Statue of Harpocrates
Marble statue of Harpocrates, who was adapted by the Greeks from the Egyptian child god Horus, represented the newborn sun, rising each day at dawn. Harpocrates meaning “Horus the Child”, was the god of silence, secrets and confidentiality in the Hellenistic religion developed in Ptolemaic Alexandria.
In Egyptian mythology, Horus was the child of Isis and Osiris. Osiris was the original divine pharaoh of Egypt, who had been murdered by his brother Set (by interpretatio graeca, identified with Typhon or Chaos), mummified, and thus became the god of the underworld. The Greeks melded Osiris with their underworldly Hades to produce the essentially Alexandrian syncretism known as Serapis.
Among the Egyptians, the full-grown Horus was considered the victorious god of the sun who each day overcomes darkness. He is often represented with the head of a Eurasian sparrowhawk, which was sacred to him, as the hawk flies high above the Earth. Horus fought battles against Set, until he finally achieved victory and became the ruler of Egypt. Thereafter, the pharaohs of Egypt were seen as reincarnations of the victorious Horus.

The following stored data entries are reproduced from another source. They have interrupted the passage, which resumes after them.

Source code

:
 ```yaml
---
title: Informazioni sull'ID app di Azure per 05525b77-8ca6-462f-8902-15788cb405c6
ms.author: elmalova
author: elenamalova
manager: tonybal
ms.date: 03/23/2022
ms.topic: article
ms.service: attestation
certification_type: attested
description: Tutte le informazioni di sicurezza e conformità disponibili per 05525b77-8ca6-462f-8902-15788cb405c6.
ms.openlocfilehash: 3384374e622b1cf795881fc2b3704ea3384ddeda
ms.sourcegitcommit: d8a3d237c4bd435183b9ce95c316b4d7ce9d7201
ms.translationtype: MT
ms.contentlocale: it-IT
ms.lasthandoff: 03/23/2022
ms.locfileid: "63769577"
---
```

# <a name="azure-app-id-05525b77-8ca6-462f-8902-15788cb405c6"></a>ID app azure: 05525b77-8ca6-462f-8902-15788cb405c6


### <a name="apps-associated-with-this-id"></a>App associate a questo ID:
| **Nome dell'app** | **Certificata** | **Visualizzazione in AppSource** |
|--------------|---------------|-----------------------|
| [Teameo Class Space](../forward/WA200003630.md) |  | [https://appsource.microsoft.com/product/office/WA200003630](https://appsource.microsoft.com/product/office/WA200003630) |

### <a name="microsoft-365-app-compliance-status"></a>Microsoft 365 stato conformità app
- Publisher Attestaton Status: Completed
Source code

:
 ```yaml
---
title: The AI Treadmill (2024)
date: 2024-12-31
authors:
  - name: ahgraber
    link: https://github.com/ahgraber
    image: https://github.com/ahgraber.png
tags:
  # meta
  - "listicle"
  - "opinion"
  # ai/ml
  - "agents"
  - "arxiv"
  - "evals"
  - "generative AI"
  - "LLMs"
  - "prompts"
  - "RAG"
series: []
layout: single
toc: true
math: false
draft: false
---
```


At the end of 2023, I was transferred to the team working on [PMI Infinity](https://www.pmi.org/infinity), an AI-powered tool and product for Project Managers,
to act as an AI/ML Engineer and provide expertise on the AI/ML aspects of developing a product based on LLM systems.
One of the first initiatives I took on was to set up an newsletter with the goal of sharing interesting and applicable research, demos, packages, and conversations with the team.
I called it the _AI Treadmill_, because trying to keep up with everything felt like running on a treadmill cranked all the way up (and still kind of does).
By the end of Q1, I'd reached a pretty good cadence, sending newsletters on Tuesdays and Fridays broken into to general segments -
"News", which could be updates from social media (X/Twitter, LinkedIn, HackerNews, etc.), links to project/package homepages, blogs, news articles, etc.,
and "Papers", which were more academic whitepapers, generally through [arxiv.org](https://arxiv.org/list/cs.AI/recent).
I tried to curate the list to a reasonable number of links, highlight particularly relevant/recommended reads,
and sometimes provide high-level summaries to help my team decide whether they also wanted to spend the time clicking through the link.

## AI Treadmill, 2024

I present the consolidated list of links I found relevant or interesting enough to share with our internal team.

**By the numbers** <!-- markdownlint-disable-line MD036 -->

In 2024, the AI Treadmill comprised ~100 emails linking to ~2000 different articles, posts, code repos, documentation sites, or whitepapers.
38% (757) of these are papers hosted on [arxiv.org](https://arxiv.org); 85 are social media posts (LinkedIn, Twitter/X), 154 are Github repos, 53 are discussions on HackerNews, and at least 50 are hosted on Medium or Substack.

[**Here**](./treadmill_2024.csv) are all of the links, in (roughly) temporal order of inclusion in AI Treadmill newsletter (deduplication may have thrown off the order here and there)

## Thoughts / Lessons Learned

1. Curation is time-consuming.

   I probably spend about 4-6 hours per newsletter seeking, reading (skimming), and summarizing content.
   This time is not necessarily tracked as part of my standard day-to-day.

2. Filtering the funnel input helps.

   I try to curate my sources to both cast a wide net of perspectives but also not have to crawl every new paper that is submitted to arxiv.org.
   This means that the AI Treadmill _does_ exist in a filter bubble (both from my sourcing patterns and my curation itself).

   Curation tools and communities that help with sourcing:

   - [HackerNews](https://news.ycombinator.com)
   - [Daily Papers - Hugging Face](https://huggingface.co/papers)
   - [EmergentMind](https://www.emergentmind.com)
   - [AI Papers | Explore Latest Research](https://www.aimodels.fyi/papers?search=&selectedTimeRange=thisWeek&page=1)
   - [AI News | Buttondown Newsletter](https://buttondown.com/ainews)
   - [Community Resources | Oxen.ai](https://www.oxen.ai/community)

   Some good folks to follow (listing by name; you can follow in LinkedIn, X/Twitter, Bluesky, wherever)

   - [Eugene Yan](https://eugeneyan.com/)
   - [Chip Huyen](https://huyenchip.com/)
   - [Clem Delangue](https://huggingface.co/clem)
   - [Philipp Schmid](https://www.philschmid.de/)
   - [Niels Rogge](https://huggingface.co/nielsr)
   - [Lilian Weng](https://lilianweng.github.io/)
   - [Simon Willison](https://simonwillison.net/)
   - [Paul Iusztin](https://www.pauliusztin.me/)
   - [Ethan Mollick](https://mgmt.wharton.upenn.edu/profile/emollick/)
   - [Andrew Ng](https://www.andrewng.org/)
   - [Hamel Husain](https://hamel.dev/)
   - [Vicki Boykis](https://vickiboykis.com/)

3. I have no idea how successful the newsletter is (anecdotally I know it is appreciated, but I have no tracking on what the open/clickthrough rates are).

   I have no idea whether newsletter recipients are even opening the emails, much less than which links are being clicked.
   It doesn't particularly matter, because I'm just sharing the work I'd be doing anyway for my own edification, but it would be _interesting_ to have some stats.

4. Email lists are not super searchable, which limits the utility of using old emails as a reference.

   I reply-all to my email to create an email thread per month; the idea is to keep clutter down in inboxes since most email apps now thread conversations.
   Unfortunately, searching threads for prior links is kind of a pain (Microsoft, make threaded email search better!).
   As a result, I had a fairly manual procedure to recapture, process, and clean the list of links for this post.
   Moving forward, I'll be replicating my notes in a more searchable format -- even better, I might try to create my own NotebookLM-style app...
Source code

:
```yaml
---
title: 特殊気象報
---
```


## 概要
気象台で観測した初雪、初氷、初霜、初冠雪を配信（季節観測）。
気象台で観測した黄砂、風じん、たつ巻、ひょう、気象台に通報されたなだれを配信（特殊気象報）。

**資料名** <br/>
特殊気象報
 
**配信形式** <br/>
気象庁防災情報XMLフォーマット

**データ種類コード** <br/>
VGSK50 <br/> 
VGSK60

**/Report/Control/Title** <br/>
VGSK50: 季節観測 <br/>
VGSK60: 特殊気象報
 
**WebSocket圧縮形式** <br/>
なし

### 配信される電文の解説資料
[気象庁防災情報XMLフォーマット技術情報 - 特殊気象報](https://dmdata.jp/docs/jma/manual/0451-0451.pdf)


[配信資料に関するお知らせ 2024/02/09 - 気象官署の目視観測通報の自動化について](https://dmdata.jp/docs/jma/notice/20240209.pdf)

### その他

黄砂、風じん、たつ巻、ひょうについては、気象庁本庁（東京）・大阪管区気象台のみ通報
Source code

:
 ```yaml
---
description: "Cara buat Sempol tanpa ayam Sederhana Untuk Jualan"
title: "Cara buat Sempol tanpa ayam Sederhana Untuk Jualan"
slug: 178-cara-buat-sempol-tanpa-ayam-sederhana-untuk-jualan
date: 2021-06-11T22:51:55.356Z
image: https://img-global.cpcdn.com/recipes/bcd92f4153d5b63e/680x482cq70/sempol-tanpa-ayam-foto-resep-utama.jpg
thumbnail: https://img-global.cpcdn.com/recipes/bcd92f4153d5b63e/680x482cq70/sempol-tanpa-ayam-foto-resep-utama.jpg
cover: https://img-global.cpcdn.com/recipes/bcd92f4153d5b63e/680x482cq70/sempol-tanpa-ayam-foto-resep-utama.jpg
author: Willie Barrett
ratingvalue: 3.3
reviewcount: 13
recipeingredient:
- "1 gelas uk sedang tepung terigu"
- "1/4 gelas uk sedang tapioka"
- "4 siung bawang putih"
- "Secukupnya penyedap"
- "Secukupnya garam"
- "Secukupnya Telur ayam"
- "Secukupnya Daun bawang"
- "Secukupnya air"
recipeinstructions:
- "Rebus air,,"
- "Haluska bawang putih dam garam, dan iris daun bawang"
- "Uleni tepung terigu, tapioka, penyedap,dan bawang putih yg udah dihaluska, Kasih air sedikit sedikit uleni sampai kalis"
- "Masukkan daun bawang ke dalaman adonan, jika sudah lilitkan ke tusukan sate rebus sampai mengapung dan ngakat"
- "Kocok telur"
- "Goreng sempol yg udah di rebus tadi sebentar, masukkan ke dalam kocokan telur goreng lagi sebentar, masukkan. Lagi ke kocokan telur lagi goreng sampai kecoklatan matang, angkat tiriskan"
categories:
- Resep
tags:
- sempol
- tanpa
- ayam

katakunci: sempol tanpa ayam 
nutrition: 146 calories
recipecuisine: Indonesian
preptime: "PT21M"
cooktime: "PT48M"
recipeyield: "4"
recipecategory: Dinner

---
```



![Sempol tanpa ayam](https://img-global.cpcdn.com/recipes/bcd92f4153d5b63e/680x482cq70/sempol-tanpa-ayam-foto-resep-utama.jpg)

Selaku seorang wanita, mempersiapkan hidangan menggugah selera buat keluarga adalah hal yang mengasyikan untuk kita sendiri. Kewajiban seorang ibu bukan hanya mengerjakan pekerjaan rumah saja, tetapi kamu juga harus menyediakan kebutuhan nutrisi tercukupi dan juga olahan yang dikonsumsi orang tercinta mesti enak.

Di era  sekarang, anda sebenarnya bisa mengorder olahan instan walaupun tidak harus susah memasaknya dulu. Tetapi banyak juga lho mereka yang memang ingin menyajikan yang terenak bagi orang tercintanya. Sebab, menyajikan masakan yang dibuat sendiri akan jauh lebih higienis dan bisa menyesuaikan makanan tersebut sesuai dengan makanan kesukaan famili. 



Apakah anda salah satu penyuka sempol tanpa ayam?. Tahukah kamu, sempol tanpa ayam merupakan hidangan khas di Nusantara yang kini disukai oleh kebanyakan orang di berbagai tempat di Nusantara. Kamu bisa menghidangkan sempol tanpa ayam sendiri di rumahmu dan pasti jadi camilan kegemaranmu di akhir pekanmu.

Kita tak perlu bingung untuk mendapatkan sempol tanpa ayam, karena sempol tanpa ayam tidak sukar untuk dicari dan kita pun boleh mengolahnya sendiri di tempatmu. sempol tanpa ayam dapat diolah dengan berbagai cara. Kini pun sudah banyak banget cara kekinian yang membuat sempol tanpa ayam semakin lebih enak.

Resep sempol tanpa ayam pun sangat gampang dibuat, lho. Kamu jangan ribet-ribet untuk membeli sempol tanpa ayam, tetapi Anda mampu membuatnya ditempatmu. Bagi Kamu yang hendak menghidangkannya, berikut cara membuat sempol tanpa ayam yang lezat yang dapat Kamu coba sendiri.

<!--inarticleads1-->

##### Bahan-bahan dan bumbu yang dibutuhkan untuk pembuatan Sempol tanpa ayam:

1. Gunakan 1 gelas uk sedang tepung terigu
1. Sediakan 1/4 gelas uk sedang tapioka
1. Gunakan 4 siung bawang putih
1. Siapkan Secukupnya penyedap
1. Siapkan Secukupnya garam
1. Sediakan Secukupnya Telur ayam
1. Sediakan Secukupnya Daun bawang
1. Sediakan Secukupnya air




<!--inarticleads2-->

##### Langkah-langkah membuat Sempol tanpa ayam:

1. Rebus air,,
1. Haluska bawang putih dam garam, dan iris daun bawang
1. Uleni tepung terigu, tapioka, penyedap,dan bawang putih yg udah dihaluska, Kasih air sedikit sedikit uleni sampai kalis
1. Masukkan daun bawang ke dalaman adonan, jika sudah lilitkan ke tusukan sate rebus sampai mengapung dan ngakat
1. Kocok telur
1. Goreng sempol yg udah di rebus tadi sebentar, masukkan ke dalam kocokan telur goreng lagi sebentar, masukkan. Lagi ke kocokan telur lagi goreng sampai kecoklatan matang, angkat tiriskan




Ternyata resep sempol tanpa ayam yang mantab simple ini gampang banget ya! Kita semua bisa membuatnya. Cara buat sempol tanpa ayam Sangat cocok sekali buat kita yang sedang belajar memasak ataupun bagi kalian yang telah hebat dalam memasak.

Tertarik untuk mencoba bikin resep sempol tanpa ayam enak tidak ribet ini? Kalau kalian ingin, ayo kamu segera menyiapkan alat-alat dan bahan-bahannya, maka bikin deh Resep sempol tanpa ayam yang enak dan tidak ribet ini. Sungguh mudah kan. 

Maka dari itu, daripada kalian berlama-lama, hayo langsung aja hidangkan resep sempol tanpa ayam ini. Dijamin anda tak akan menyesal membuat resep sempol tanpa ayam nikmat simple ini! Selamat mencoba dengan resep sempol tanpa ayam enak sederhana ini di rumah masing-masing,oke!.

“Horus on the Crocodiles” steles depicting Heru-pa-Khered standing on the back of a crocodile and holding snakes in his outstretched hands were erected in Egyptian temple courtyards, where they would be immersed or lustrated (purified) in water; the water was then used for blessing and healing purposes as the name of Heru-pa-Khered was itself attributed with many protective and healing powers.
From Sidi Bishr, Alexandria. Graeco-Roman, Roman Period, 2nd century AD. Now in the Bibliotheca Alexandrina Antiquities Museum, Alexandria.